[Assigned task]
Your answer must consist of exactly the lines below, starting with the line with "## Development Environment" and going on through the line with "If true, users", and nothing else.

(Stored data)
Start of Block

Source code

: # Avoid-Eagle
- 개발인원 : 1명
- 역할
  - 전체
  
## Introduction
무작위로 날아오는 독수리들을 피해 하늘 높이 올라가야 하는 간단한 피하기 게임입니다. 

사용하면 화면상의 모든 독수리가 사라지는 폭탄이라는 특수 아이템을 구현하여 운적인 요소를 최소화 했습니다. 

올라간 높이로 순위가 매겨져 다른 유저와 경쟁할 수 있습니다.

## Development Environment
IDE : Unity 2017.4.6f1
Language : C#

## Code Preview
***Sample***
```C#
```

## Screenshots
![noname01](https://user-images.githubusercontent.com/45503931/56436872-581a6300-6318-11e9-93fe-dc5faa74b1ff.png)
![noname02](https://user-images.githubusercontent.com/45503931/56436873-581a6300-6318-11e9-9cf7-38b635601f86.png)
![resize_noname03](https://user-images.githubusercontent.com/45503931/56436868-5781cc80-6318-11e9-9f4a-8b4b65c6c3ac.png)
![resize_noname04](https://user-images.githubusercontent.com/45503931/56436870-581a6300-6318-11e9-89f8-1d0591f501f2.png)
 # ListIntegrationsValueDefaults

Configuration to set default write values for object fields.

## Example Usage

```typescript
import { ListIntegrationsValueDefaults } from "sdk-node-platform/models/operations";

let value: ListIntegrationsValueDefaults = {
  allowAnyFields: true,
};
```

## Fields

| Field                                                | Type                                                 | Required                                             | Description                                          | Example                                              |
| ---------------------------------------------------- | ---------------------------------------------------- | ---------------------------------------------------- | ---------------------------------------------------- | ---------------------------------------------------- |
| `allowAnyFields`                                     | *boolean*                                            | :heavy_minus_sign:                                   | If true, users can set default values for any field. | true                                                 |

End of Block
Start of Block

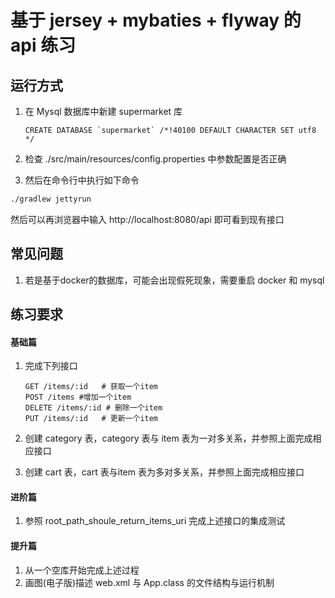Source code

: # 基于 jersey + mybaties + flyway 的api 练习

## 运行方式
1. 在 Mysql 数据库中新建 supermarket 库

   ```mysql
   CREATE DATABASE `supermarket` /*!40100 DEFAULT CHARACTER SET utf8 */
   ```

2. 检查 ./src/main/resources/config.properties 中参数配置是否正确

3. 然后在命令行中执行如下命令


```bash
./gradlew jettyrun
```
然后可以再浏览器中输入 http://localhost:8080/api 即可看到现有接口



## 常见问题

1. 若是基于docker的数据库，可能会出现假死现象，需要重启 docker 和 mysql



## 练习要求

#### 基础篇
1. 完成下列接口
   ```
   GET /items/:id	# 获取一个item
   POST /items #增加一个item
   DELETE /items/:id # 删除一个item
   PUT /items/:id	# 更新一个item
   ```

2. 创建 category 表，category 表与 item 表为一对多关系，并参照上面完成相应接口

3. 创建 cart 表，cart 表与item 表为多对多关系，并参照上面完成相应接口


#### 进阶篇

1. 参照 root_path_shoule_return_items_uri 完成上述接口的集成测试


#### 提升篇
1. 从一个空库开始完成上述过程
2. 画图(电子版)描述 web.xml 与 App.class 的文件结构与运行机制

End of Block

[Result for this task]
## Development Environment
IDE : Unity 2017.4.6f1
Language : C#

## Code Preview
***Sample***
```C#
```

## Screenshots
![noname01](https://user-images.githubusercontent.com/45503931/56436872-581a6300-6318-11e9-93fe-dc5faa74b1ff.png)
![noname02](https://user-images.githubusercontent.com/45503931/56436873-581a6300-6318-11e9-9cf7-38b635601f86.png)
![resize_noname03](https://user-images.githubusercontent.com/45503931/56436868-5781cc80-6318-11e9-9f4a-8b4b65c6c3ac.png)
![resize_noname04](https://user-images.githubusercontent.com/45503931/56436870-581a6300-6318-11e9-89f8-1d0591f501f2.png)
 # ListIntegrationsValueDefaults

Configuration to set default write values for object fields.

## Example Usage

```typescript
import { ListIntegrationsValueDefaults } from "sdk-node-platform/models/operations";

let value: ListIntegrationsValueDefaults = {
  allowAnyFields: true,
};
```

## Fields

| Field                                                | Type                                                 | Required                                             | Description                                          | Example                                              |
| ---------------------------------------------------- | ---------------------------------------------------- | ---------------------------------------------------- | ---------------------------------------------------- | ---------------------------------------------------- |
| `allowAnyFields`                                     | *boolean*                                            | :heavy_minus_sign:                                   | If true, users can set default values for any field. | true                                                 |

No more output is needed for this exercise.